The catch is that the little fellow has developed a personality over the years. He stopped simply compacting everything and has taken to storing items that catch his fancy in a kind of curio museum that resembles Juliette Binoche’s character’s cache of shiny stolen objects in Bee Season (2005). WALL-E has also developed a romantic streak—through endlessly watching a worn VHS copy of Hello, Dolly! (1969). (Whether this prime example of overproduced, overpriced conspicuous consumption was chosen with a sense of irony is unknown. We should perhaps merely be thankful he didn’t come across Mame (1974) instead.)
His world changes forever with the arrival of EVE (“Extraterrestrial Vegetation Evaluator”), a sleek, hovering robot that vaguely resembles one of those personal battery-operated fans. She has her own directive and a trigger finger that makes Marvin the Martian from the old Warner Bros. cartoons look positively placid. This being a movie means that WALL-E will immediately develop a hopeless Chaplin-esque adoration for this sleek beauty. But it turns out not to be so hopeless once she realizes WALL-E isn’t a threat. She succumbs to his awkward charms—at least until he shows her his greatest treasure, a seedling, which kicks her directive into high gear, shutting her down and signaling her for pickup.

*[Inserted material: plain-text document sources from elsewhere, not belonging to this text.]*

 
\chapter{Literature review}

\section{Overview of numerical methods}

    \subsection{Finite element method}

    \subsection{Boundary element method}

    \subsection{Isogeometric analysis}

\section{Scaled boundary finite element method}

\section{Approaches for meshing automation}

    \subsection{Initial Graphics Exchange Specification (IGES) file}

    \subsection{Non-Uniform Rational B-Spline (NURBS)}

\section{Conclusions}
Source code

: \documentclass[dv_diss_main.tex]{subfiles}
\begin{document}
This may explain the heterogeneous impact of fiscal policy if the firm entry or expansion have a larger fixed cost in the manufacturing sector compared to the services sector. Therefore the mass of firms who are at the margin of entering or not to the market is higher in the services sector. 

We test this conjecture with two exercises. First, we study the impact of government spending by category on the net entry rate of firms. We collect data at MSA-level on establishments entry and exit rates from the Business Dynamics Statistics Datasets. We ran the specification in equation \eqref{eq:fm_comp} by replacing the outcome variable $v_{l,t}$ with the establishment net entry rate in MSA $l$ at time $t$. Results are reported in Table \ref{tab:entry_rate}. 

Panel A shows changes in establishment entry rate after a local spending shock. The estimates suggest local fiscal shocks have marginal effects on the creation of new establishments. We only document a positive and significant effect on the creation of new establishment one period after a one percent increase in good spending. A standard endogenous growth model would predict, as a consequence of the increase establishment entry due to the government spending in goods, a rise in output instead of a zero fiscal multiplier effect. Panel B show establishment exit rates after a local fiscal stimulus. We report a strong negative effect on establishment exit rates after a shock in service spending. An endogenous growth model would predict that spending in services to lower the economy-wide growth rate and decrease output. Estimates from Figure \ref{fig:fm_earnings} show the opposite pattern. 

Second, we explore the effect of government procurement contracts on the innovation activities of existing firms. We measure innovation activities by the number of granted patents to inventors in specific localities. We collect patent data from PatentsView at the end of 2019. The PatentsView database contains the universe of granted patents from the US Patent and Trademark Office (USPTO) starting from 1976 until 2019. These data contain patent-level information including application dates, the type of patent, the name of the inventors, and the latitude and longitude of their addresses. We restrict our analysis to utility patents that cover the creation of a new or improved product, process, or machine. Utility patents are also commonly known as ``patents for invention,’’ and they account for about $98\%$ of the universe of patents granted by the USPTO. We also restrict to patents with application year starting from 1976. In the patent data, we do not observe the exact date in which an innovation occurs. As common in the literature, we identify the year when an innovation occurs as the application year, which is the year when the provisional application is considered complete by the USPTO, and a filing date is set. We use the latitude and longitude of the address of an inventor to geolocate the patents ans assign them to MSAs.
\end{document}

It’s at this point that WALL-E itself shifts gears. As soon as WALL-E stows away on the spaceship in pursuit of EVE, the film turns into something a lot less special and a lot more like a fairly typical animated movie—no matter how well done. Even the drawing becomes less realistic and more cartoonish. That this is the section of the movie that’s packed with satirical commentary of humankind’s enslavement to its own creations doesn’t make the tonal shift any less jarring, and it doesn’t keep the second half of the film from becoming ordinary by comparison with the first.
Human beings are reduced to morbidly obese gigantic babies who float around on hover chairs, playing video games and sucking down fast-food meals in cups. There’s no human interaction (yet, strangely, there are baby humans) except that which occurs on their computer screens. These are our couch-potato selves taken to the logical conclusion. As a commentary on our lazy, self-contained, e-mail, cell phone, text-message, videogame-driven society, this is unnervingly on target.
That this image and its message are housed in a film with a massive amount of tie-in merchandise destined to become part of the landfills of waste WALL-E compacts—including a video game for every known operating system, which is hawked in the film’s closing credits—is either ironic or just plain hypocritical. (Hey, folks, think about all that waste you generate, but on the way home stop at Wal-Mart and pick up the WALL-E video game and some WALL-E pajamas for the kids to wear while playing it!) Does this make the film’s message any less important? No, but it takes the concept of “do what I say, not what I do” to new levels.
The end result is a good movie—and one-half of a great one—but with a message it doesn’t seem to actually subscribe to. Some will say that I’m taking this all too seriously and overanalyzing the film, but the message is right there and in your face. And really, if this is indeed to be accepted as “one of the best movies ever made,” how is it that I could be taking it too seriously? You can’t have it both ways. Rated G.